Task details = Every line containing "Raspberry" should be copied out. Go through the entries and find them.

Source texts of formatted documents:
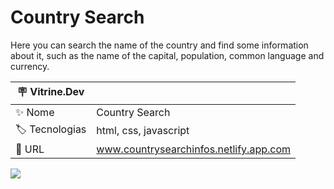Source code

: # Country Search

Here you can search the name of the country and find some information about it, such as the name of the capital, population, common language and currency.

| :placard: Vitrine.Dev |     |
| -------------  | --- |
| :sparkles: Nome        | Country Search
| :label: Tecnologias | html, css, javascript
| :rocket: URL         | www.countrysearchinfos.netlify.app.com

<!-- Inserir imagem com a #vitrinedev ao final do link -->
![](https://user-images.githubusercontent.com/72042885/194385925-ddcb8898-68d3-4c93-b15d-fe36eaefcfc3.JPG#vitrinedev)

--

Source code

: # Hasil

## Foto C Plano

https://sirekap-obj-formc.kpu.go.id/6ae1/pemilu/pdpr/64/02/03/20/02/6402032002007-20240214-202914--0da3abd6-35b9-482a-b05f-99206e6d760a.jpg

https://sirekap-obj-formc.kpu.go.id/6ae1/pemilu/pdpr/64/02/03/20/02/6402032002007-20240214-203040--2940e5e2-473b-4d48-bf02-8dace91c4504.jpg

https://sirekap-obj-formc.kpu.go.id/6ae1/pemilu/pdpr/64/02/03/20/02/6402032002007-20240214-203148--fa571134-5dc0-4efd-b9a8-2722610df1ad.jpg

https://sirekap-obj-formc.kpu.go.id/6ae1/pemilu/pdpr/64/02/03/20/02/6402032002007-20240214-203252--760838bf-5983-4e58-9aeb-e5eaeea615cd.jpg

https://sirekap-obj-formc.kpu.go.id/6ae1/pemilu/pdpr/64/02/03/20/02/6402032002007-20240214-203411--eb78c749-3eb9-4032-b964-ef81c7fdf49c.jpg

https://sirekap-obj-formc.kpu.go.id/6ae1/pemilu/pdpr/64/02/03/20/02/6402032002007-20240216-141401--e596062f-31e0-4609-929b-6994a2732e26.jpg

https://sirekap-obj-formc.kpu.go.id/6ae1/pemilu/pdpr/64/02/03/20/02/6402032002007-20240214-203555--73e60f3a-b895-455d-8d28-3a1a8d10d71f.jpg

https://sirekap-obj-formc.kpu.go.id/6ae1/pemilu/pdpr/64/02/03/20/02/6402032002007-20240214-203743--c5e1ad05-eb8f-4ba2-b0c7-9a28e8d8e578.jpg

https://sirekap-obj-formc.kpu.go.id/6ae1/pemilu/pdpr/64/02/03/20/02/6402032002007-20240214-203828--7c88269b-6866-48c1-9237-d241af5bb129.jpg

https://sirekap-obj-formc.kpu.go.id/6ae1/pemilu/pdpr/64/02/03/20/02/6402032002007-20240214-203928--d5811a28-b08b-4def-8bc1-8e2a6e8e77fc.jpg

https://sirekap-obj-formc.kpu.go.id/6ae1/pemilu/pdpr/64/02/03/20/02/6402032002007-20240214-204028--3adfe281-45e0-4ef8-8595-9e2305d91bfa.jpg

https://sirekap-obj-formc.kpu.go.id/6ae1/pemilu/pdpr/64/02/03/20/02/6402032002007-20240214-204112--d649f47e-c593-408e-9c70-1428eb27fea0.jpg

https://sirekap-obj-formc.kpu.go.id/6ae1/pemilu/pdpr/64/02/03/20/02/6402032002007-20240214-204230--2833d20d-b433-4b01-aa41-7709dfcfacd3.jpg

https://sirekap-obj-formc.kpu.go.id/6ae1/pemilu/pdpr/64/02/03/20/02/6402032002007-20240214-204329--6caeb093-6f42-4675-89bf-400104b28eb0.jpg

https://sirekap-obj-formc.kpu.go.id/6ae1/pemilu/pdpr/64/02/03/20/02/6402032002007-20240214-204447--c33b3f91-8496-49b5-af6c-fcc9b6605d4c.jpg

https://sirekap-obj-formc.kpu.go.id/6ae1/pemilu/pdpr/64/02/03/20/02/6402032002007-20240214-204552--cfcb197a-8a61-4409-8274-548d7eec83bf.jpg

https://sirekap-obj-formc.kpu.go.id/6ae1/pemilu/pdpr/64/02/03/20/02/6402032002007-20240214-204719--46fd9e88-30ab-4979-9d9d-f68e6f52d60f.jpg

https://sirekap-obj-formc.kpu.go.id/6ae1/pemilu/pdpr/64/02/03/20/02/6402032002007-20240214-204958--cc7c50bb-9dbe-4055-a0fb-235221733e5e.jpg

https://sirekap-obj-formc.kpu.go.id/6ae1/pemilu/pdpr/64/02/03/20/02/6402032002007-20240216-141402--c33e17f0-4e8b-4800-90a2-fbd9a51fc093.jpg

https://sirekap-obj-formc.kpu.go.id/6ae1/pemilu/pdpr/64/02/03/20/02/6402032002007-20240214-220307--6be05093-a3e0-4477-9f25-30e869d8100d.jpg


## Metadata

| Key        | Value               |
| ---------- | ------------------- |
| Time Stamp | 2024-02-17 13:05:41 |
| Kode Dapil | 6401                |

---

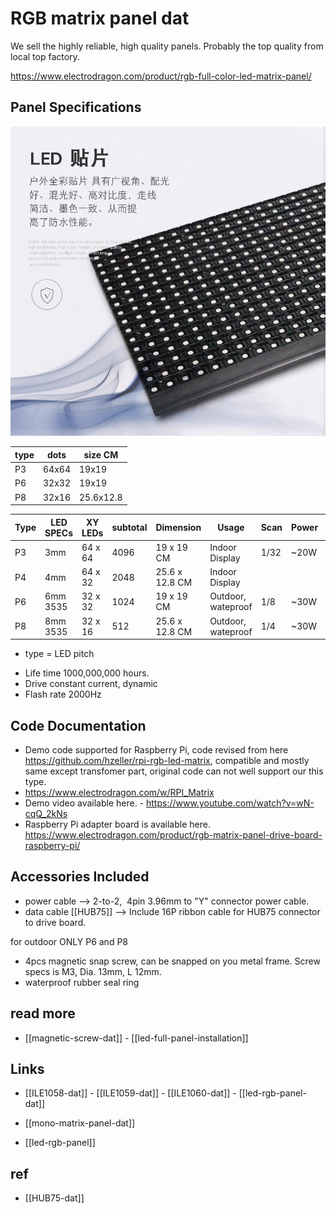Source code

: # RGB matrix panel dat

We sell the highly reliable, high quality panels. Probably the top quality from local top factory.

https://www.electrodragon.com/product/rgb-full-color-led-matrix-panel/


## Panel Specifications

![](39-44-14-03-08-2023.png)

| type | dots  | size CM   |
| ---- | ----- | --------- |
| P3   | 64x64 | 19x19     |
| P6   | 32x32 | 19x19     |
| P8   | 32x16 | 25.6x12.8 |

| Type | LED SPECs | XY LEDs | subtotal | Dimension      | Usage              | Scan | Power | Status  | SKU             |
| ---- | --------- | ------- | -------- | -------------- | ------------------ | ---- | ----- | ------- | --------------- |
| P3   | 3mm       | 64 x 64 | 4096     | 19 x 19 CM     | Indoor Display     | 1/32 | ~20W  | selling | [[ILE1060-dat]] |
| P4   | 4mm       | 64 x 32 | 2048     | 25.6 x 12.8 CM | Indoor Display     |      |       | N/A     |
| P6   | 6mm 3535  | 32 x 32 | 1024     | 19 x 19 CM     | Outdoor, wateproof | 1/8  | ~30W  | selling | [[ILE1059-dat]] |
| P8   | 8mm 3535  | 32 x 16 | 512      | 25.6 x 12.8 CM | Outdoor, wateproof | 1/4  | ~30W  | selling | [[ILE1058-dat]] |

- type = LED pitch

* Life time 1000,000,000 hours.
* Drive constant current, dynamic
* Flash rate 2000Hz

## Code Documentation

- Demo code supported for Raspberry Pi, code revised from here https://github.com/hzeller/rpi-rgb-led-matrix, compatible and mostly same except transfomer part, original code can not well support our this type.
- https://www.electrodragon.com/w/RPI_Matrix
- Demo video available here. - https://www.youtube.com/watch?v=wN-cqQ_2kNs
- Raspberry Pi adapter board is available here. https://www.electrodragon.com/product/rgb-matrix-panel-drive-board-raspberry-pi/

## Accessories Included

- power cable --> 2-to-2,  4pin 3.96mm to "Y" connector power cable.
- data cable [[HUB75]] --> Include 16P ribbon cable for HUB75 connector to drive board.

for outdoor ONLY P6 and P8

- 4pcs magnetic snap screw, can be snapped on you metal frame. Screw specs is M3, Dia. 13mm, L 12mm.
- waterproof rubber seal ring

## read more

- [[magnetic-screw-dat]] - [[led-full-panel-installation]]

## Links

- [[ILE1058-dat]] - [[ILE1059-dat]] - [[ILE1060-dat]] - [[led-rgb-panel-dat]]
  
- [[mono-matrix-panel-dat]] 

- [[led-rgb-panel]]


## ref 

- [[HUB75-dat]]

Answer for this exercise =
- Demo code supported for Raspberry Pi, code revised from here https://github.com/hzeller/rpi-rgb-led-matrix, compatible and mostly same except transfomer part, original code can not well support our this type.
- Raspberry Pi adapter board is available here. https://www.electrodragon.com/product/rgb-matrix-panel-drive-board-raspberry-pi/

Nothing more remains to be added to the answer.